I think I understand aspects of memory ordering guarantees to some extent after reading a few materials on the Net. However it seems a little magical looking at the rules only from software and theoretical point of view. An example for why two processors could seem to reorder is explained here and helped me a lot to actually visualise the process. So what i understood is that the pre-fetcher could load the read early for one processor and does not do so for the other then to the outside observer it would look like the 1st processor did an earlier read than the 2nd (and could potentially now have stale value in absence of synchonisation) and thus see the instructions reordered.

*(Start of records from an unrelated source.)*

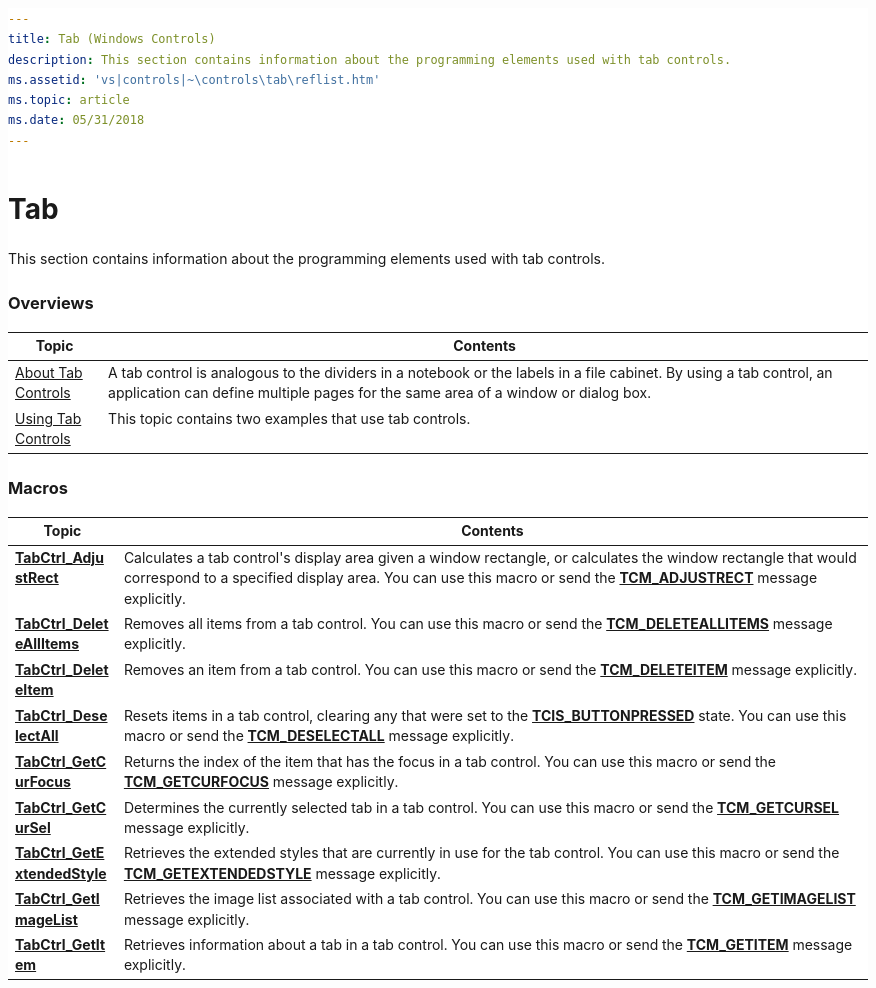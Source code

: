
 ```yaml
---
title: Tab (Windows Controls)
description: This section contains information about the programming elements used with tab controls.
ms.assetid: 'vs|controls|~\controls\tab\reflist.htm'
ms.topic: article
ms.date: 05/31/2018
---
```


# Tab

This section contains information about the programming elements used with tab controls.

### Overviews



| Topic                                        | Contents                                                                                                                                                                                                           |
|----------------------------------------------|--------------------------------------------------------------------------------------------------------------------------------------------------------------------------------------------------------------------|
| [About Tab Controls](tab-controls.md)       | A tab control is analogous to the dividers in a notebook or the labels in a file cabinet. By using a tab control, an application can define multiple pages for the same area of a window or dialog box.<br/> |
| [Using Tab Controls](using-tab-controls.md) | This topic contains two examples that use tab controls.<br/>                                                                                                                                                 |



 

### Macros



| Topic                                                         | Contents                                                                                                                                                                                                                                                                                                          |
|---------------------------------------------------------------|-------------------------------------------------------------------------------------------------------------------------------------------------------------------------------------------------------------------------------------------------------------------------------------------------------------------|
| [**TabCtrl\_AdjustRect**](/windows/desktop/api/Commctrl/nf-commctrl-tabctrl_adjustrect)             | Calculates a tab control's display area given a window rectangle, or calculates the window rectangle that would correspond to a specified display area. You can use this macro or send the [**TCM\_ADJUSTRECT**](tcm-adjustrect.md) message explicitly. <br/>                                              |
| [**TabCtrl\_DeleteAllItems**](/windows/desktop/api/Commctrl/nf-commctrl-tabctrl_deleteallitems)     | Removes all items from a tab control. You can use this macro or send the [**TCM\_DELETEALLITEMS**](tcm-deleteallitems.md) message explicitly. <br/>                                                                                                                                                        |
| [**TabCtrl\_DeleteItem**](/windows/desktop/api/Commctrl/nf-commctrl-tabctrl_deleteitem)             | Removes an item from a tab control. You can use this macro or send the [**TCM\_DELETEITEM**](tcm-deleteitem.md) message explicitly. <br/>                                                                                                                                                                  |
| [**TabCtrl\_DeselectAll**](/windows/desktop/api/Commctrl/nf-commctrl-tabctrl_deselectall)           | Resets items in a tab control, clearing any that were set to the [**TCIS\_BUTTONPRESSED**](tab-control-item-states.md) state. You can use this macro or send the [**TCM\_DESELECTALL**](tcm-deselectall.md) message explicitly. <br/>                                                  |
| [**TabCtrl\_GetCurFocus**](/windows/desktop/api/Commctrl/nf-commctrl-tabctrl_getcurfocus)           | Returns the index of the item that has the focus in a tab control. You can use this macro or send the [**TCM\_GETCURFOCUS**](tcm-getcurfocus.md) message explicitly. <br/>                                                                                                                                 |
| [**TabCtrl\_GetCurSel**](/windows/desktop/api/Commctrl/nf-commctrl-tabctrl_getcursel)               | Determines the currently selected tab in a tab control. You can use this macro or send the [**TCM\_GETCURSEL**](tcm-getcursel.md) message explicitly. <br/>                                                                                                                                                |
| [**TabCtrl\_GetExtendedStyle**](/windows/desktop/api/Commctrl/nf-commctrl-tabctrl_getextendedstyle) | Retrieves the extended styles that are currently in use for the tab control. You can use this macro or send the [**TCM\_GETEXTENDEDSTYLE**](tcm-getextendedstyle.md) message explicitly. <br/>                                                                                                             |
| [**TabCtrl\_GetImageList**](/windows/desktop/api/Commctrl/nf-commctrl-tabctrl_getimagelist)         | Retrieves the image list associated with a tab control. You can use this macro or send the [**TCM\_GETIMAGELIST**](tcm-getimagelist.md) message explicitly. <br/>                                                                                                                                          |
| [**TabCtrl\_GetItem**](/windows/desktop/api/Commctrl/nf-commctrl-tabctrl_getitem)                   | Retrieves information about a tab in a tab control. You can use this macro or send the [**TCM\_GETITEM**](tcm-getitem.md) message explicitly.<br/>                                                                                                                                                         |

After that i was actually looking for explanations from CPU point of view for more of how such effects can be produced. For instance, consider the acquire-release fence. A classic example for this usually quoted is something like:
thread-0: x.store(true,std::memory_order_release);
thread-1: y.store(true,std::memory_order_release);
thread-2:
while(!x.load(std::memory_order_acquire));
if(y.load(std::memory_order_acquire)) ++z;
thread-3:
while(!y.load(std::memory_order_acquire));
if(x.load(std::memory_order_acquire)) ++z;
Since there is no total-order as in sequential consitency, thread-2 can see thread-0 doing its stuff 1st followed by thread-1 and thread-3 can see thread-1 doing its stuff 1st followed by thread-0. Thus z==0 can be a possible outcome.

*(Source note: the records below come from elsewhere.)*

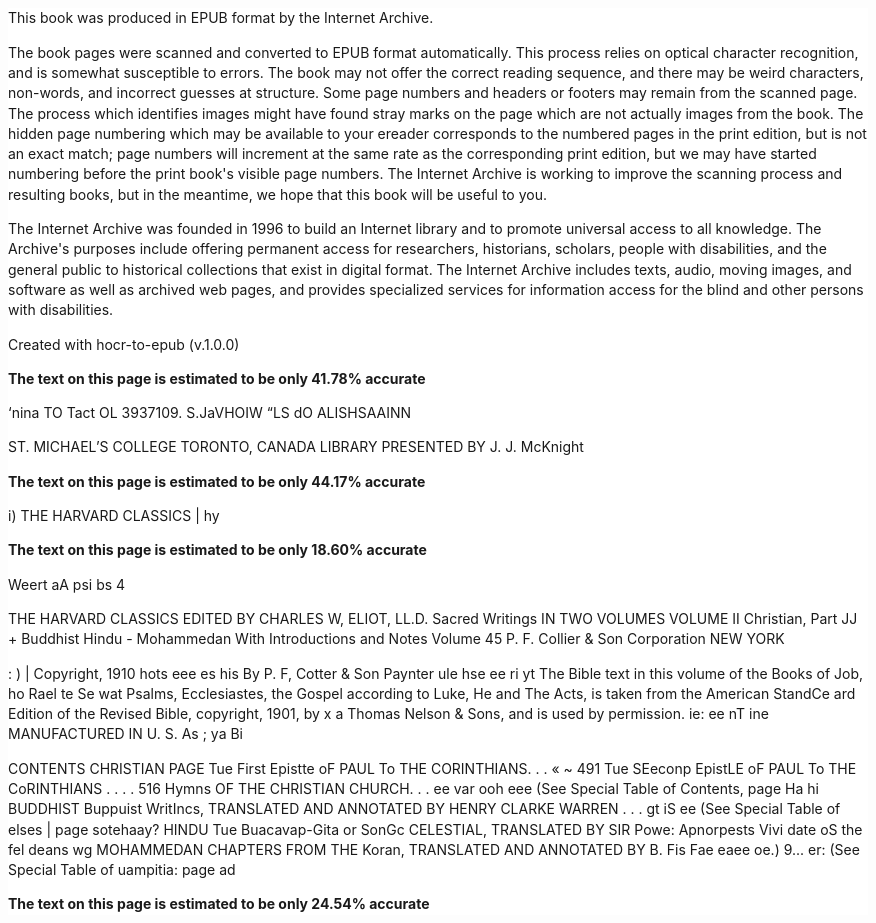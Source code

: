 ##

This book was produced in EPUB format by the Internet Archive.

The book pages were scanned and converted to EPUB format automatically. This process relies on optical character recognition, and is somewhat susceptible to errors. The book may not offer the correct reading sequence, and there may be weird characters, non-words, and incorrect guesses at structure. Some page numbers and headers or footers may remain from the scanned page. The process which identifies images might have found stray marks on the page which are not actually images from the book. The hidden page numbering which may be available to your ereader corresponds to the numbered pages in the print edition, but is not an exact match; page numbers will increment at the same rate as the corresponding print edition, but we may have started numbering before the print book's visible page numbers. The Internet Archive is working to improve the scanning process and resulting books, but in the meantime, we hope that this book will be useful to you.

The Internet Archive was founded in 1996 to build an Internet library and to promote universal access to all knowledge. The Archive's purposes include offering permanent access for researchers, historians, scholars, people with disabilities, and the general public to historical collections that exist in digital format. The Internet Archive includes texts, audio, moving images, and software as well as archived web pages, and provides specialized services for information access for the blind and other persons with disabilities.

Created with hocr-to-epub (v.1.0.0)

**The text on this page is estimated to be only 41.78% accurate**

‘nina TO Tact OL 3937109. S.JaVHOIW “LS dO ALISHSAAINN

ST. MICHAEL’S COLLEGE TORONTO, CANADA LIBRARY PRESENTED BY J. J. McKnight

**The text on this page is estimated to be only 44.17% accurate**

i) THE HARVARD CLASSICS | hy

**The text on this page is estimated to be only 18.60% accurate**

Weert aA psi bs 4

THE HARVARD CLASSICS EDITED BY CHARLES W, ELIOT, LL.D. Sacred Writings IN TWO VOLUMES VOLUME II Christian, Part JJ + Buddhist Hindu - Mohammedan With Introductions and Notes Volume 45 P. F. Collier & Son Corporation NEW YORK

: ) | Copyright, 1910 hots eee es his By P. F, Cotter & Son Paynter ule hse ee ri yt The Bible text in this volume of the Books of Job, ho Rael te Se wat Psalms, Ecclesiastes, the Gospel according to Luke, He and The Acts, is taken from the American StandCe ard Edition of the Revised Bible, copyright, 1901, by x a Thomas Nelson & Sons, and is used by permission. ie: ee nT ine MANUFACTURED IN U. S. As ; ya Bi

CONTENTS CHRISTIAN PAGE Tue First Epistte oF PAUL To THE CORINTHIANS. . . « ~ 491 Tue SEeconp EpistLE oF PAUL To THE CoRINTHIANS . . . . 516 Hymns OF THE CHRISTIAN CHURCH. . . ee var ooh eee (See Special Table of Contents, page Ha hi BUDDHIST Buppuist WritIncs, TRANSLATED AND ANNOTATED BY HENRY CLARKE WARREN . . . gt iS ee (See Special Table of elses | page sotehaay? HINDU Tue Buacavap-Gita or SonGc CELESTIAL, TRANSLATED BY SIR Powe: Apnorpests Vivi date oS the fel deans wg MOHAMMEDAN CHAPTERS FROM THE Koran, TRANSLATED AND ANNOTATED BY B. Fis Fae eaee oe.) 9... er: (See Special Table of uampitia: page ad

**The text on this page is estimated to be only 24.54% accurate**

If there was an explaination (say taking four cpu's each running one of the threads above) and what in hardware would happen to make us see this reorder, it would be immensely helpful. It does not have to be very complex real world detailed case (it can be though if that's the only way to understand it). Just an approximation like what the linked answer above does, with something about cache (or any participating factor) thrown in, it should do it for me (and probably many others ?) i guess.
Another one is:
thread-0:
x.store(true,std::memory_order_relaxed);
y.store(true,std::memory_order_release);
thread-1:
while(!y.load(std::memory_order_acquire)); // <------ (1)

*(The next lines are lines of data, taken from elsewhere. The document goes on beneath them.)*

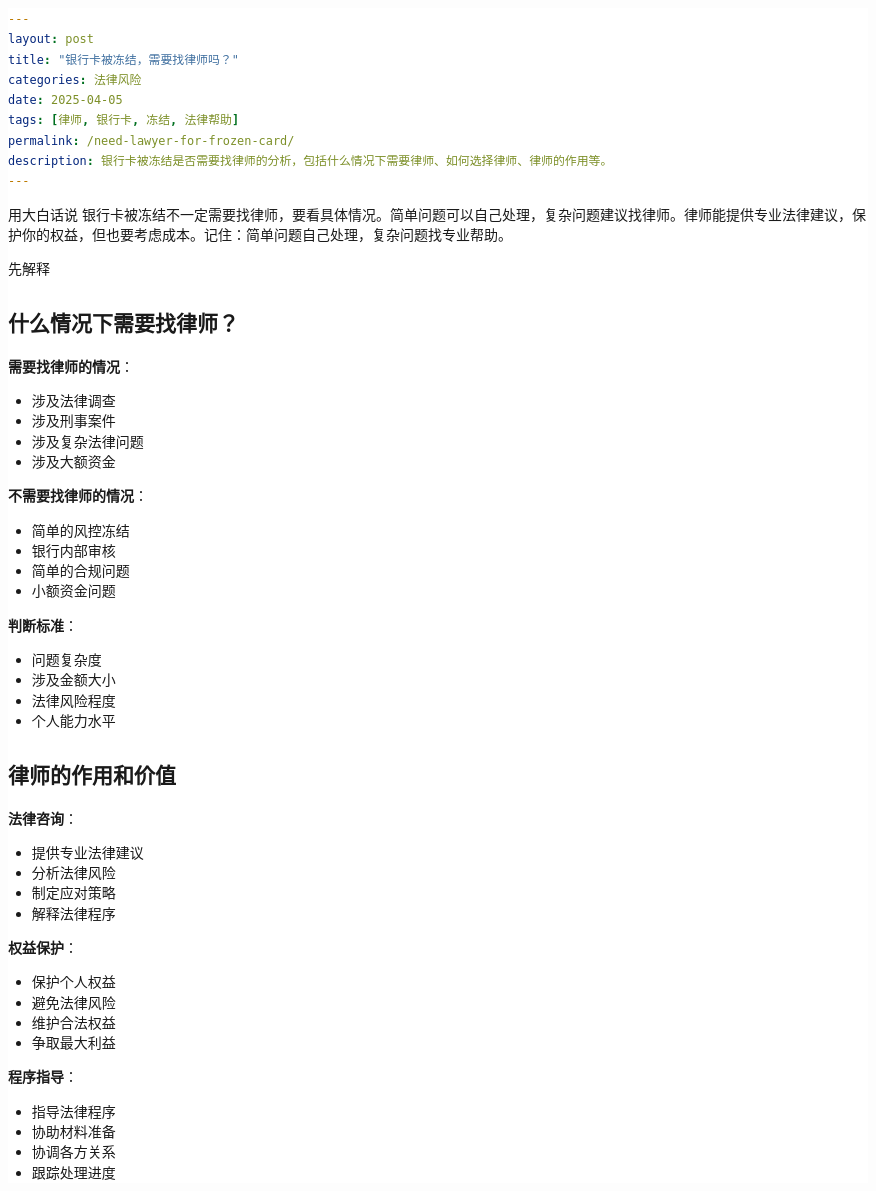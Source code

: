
 ```yaml
---
layout: post
title: "银行卡被冻结，需要找律师吗？"
categories: 法律风险
date: 2025-04-05
tags: [律师, 银行卡, 冻结, 法律帮助]
permalink: /need-lawyer-for-frozen-card/
description: 银行卡被冻结是否需要找律师的分析，包括什么情况下需要律师、如何选择律师、律师的作用等。
---
```


用大白话说
银行卡被冻结不一定需要找律师，要看具体情况。简单问题可以自己处理，复杂问题建议找律师。律师能提供专业法律建议，保护你的权益，但也要考虑成本。记住：简单问题自己处理，复杂问题找专业帮助。

先解释

## 什么情况下需要找律师？

**需要找律师的情况**：
- 涉及法律调查
- 涉及刑事案件
- 涉及复杂法律问题
- 涉及大额资金

**不需要找律师的情况**：
- 简单的风控冻结
- 银行内部审核
- 简单的合规问题
- 小额资金问题

**判断标准**：
- 问题复杂度
- 涉及金额大小
- 法律风险程度
- 个人能力水平

## 律师的作用和价值

**法律咨询**：
- 提供专业法律建议
- 分析法律风险
- 制定应对策略
- 解释法律程序

**权益保护**：
- 保护个人权益
- 避免法律风险
- 维护合法权益
- 争取最大利益

**程序指导**：
- 指导法律程序
- 协助材料准备
- 协调各方关系
- 跟踪处理进度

if(x.load(std::memory_order_relaxed)) ++z;
Following the rules again, i can understand that this will never get z==0 (assuming all initial values are 0) and why changing (1) to relaxed might get us z==0. But once more it sort of appears magical until i can think of how it can physically happen.
Thus any help (or pointers) taking adequate number of processors and their cache etc. for the explanation would be immense.